The devastating effects of a tsunami could be mitigated by firing underwater sound waves at the giant wave. That is the claim of Usama Kadri, who is a mathematician at Cardiff University in the UK. He has calculated that when the outgoing acoustic gravity waves (AGUs) collide with a tsunami the height of the incoming wave is reduced – thereby lessening its impact when it reaches shore. AGUs occur naturally and are created by violent geological events such as earthquakes. Kadri admits that creating artificial AGUs with sufficient energy to dissipate a tsunami would be a huge technological challenge. However, he points out that the great expense of developing and deploying the technology would be offset by its ability to save lives and protect property. The research is described in Heliyon.

Scientists plan march on Washington

A group of scientists in the US is trying to organize a scientists' march on Washington to protest science-related policies of President Donald Trump and his new administration – including the potential muzzling of scientists working for the federal government. "An American government that ignores science to pursue ideological agendas endangers the world," said a statement on the group's Scientists March on Washington website. Several Facebook accounts set up by the group and like-minded supporters have gathered hundreds of thousands of followers over the past few days. A Twitter account associated with the movement, @ScienceMarchDC, has also attracted more than 136,000 followers. The group says that it is "working to schedule a March for Science on DC and across the United States. We have not settled on a date yet but will do so as quickly as possible and announce it here". According to a report in the Washington Post, organizers will meet this weekend and plan to announce the date of the march next week.

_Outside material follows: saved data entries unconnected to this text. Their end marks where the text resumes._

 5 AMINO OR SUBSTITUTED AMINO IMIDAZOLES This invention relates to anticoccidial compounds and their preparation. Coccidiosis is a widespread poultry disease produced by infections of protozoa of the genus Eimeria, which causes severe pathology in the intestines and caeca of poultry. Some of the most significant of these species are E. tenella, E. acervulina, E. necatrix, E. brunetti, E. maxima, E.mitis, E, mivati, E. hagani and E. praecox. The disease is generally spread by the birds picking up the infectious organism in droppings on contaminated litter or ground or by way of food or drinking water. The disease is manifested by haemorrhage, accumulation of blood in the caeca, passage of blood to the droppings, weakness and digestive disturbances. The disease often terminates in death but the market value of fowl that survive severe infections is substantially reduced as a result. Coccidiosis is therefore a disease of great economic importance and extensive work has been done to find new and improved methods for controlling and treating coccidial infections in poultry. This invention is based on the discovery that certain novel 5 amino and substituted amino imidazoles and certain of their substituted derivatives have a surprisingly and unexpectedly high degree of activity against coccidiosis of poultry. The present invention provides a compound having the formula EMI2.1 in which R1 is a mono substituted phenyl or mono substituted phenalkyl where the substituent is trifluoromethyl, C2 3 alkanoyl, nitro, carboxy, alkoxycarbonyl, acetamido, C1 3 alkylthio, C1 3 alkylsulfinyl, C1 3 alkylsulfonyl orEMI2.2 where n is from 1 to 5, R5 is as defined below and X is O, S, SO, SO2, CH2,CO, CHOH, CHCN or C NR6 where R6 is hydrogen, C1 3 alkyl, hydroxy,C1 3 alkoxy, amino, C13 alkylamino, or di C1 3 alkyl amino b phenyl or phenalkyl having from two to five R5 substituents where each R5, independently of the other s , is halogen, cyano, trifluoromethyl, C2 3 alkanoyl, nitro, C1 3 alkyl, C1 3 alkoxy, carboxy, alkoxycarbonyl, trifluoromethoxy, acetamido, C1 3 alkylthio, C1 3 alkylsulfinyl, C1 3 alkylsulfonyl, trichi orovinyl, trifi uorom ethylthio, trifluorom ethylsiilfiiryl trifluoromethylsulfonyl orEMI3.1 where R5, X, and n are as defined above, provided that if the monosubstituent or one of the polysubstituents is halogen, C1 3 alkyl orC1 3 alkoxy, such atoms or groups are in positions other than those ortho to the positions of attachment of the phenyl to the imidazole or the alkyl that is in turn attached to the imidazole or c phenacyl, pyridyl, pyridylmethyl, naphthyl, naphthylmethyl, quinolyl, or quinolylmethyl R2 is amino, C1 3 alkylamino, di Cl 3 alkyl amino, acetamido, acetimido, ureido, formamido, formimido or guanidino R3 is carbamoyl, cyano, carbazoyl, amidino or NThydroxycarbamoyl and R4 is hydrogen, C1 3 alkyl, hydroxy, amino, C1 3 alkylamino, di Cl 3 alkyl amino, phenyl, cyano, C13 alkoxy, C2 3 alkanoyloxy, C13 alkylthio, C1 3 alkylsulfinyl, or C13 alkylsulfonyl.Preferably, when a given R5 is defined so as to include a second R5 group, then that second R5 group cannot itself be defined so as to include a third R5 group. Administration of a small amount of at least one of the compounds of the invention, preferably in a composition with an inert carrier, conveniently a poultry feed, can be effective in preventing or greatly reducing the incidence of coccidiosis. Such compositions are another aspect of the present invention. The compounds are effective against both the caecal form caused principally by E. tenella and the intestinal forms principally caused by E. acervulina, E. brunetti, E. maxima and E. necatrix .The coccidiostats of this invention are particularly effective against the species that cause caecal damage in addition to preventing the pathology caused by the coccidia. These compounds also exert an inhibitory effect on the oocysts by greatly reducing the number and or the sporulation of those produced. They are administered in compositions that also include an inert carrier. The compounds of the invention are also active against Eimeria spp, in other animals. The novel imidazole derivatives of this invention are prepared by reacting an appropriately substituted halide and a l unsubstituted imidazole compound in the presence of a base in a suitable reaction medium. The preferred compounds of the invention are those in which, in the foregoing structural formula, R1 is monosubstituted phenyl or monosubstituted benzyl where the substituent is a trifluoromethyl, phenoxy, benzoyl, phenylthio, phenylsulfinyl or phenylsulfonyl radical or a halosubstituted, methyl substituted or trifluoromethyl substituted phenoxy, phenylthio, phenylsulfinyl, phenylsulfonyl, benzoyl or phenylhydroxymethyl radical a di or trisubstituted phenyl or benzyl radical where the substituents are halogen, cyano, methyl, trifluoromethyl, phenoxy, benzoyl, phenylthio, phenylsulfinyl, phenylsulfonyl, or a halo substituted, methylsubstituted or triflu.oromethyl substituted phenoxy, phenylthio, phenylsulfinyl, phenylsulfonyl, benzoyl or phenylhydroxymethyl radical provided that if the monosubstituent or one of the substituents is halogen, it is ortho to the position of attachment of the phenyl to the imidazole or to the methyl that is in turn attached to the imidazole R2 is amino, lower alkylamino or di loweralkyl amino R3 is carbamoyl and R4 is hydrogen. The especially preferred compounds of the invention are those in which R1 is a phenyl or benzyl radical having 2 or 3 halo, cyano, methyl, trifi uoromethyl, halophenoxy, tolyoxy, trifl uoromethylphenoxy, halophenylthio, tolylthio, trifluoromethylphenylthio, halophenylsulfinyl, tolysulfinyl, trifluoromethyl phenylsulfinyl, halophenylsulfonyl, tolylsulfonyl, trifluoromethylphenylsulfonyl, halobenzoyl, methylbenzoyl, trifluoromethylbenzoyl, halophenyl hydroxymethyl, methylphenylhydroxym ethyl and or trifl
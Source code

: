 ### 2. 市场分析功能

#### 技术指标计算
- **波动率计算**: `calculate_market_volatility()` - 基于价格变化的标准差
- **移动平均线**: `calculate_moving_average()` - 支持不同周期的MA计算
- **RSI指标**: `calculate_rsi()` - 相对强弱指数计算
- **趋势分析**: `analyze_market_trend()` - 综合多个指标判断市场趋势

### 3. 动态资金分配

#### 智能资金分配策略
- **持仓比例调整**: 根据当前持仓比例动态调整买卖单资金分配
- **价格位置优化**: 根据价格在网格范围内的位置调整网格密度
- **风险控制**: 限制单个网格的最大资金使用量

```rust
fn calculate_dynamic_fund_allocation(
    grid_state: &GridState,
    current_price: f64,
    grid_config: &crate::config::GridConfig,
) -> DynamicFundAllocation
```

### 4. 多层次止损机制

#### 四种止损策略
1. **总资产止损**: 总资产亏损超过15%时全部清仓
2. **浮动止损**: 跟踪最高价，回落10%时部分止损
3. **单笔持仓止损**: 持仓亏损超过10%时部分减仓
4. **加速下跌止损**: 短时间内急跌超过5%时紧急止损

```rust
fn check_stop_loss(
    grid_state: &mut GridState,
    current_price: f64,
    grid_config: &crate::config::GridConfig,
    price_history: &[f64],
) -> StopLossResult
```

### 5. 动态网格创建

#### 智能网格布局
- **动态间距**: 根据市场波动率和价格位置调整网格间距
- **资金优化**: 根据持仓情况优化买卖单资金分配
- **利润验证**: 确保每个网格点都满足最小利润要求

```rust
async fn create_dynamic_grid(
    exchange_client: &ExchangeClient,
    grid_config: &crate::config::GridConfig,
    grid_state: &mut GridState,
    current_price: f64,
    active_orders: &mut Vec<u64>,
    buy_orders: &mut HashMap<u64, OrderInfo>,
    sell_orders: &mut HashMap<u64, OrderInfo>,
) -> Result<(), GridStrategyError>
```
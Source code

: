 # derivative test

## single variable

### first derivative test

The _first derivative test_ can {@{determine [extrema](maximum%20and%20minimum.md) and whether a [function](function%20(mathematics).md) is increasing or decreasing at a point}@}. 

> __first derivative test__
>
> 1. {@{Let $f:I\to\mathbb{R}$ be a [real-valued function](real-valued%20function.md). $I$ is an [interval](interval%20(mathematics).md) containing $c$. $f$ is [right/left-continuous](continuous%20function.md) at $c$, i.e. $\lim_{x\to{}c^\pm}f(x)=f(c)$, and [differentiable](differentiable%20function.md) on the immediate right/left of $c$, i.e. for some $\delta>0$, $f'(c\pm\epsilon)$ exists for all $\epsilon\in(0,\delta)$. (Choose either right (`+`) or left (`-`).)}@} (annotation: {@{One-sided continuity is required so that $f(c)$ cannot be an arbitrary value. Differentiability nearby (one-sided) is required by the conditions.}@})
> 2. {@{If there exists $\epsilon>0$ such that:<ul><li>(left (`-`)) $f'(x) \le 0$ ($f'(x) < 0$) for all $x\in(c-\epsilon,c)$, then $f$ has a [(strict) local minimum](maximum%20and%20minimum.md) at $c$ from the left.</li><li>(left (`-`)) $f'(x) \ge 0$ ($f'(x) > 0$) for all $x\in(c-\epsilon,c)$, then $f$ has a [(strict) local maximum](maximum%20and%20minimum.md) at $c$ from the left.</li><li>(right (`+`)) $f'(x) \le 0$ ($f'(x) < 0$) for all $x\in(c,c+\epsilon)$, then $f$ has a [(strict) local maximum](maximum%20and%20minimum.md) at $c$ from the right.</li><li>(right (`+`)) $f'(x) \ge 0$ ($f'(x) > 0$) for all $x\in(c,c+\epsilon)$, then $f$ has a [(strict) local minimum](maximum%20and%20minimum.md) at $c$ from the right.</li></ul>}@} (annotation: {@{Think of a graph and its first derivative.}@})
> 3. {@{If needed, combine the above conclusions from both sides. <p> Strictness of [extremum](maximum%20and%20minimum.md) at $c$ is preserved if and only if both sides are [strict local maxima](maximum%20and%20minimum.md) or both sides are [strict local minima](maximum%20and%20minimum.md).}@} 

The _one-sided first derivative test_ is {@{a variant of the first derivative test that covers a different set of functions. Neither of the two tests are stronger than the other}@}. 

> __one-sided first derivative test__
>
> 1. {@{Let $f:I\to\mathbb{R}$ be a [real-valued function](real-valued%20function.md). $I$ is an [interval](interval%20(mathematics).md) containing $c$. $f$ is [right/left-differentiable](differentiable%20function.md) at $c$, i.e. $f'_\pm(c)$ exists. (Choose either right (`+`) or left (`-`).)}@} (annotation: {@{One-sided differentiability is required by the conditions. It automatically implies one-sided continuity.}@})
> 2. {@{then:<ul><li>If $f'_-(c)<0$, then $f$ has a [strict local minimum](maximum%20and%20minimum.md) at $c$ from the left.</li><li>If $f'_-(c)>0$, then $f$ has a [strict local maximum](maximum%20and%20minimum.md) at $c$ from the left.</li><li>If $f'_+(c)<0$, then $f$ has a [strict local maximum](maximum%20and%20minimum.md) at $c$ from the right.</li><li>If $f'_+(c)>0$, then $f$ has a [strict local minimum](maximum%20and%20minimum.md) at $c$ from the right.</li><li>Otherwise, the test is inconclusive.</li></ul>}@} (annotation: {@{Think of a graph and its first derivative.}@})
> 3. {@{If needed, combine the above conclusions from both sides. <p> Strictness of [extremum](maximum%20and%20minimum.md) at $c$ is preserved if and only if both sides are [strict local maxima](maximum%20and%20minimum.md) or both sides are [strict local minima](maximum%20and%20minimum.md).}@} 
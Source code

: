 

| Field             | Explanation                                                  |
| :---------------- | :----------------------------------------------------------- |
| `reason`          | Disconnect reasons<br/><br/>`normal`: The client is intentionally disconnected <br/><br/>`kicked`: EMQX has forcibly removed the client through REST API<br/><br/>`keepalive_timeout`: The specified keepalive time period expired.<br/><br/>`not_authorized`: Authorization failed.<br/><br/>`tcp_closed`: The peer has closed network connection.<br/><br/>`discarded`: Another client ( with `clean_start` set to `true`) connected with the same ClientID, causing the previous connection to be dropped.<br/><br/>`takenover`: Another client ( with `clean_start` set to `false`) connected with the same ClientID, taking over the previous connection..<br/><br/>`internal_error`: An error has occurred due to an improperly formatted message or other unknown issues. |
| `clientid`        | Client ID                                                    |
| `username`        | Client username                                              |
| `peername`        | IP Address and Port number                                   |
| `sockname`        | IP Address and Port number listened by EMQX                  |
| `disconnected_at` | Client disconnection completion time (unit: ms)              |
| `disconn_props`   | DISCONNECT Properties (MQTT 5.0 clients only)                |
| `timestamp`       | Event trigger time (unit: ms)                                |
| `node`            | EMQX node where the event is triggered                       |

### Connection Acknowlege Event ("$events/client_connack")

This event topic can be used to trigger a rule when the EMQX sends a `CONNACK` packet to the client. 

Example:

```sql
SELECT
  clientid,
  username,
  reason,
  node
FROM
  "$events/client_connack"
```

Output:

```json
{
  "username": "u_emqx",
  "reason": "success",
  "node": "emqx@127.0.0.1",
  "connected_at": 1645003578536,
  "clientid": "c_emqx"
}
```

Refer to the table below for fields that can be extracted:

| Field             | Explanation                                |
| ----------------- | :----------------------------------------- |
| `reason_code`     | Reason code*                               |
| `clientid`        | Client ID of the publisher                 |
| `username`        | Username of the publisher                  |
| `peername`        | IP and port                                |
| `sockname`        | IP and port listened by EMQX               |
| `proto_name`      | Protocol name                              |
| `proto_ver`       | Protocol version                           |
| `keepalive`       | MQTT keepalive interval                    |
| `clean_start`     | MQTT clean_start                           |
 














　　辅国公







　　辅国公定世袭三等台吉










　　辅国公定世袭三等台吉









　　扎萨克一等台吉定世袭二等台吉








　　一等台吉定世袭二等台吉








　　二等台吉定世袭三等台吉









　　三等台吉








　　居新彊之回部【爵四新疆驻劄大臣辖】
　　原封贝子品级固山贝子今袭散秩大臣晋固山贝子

H0LiCOW's Hubble constant not consistent with theory

A new measurement of the Hubble constant – the rate at which the Universe is expanding – has strengthened the argument against the standard cosmological model. The H0LiCOW collaboration has independently measured the Hubble constant by studying how the light from quasars is distorted by gravitational lensing. Quasars are supermassive black holes located at the centre of galaxies. They emit huge amounts of electromagnetic energy that randomly varies. We see this as an apparent flickering in their intensity. However, each image detecting the flickering shows a different time-delay of the event. This is because the emitted energy takes different paths to reach us due to the enormous mass of foreground galaxies bending space-time. This distortion is called gravitational lensing. The international collaboration led by École Polytechnique Fédérale de Lausanne (EPFL) and the Max Planck Institute, measured the time-delays to determine the Hubble constant because the distance the quasar light travels is dependent on the universe's expansion. The current measurement of the Hubble constant agrees with other recent independent studies of the local universe. However, they all disagree with measurements of the cosmic microwave background made using the Planck satellite in 2015 and the predictions of the standard cosmological model. The current result, presented in a series of papers in the Monthly Notices of the Royal Astronomical Society, has strengthened the idea that there is new physics beyond the standard cosmological model.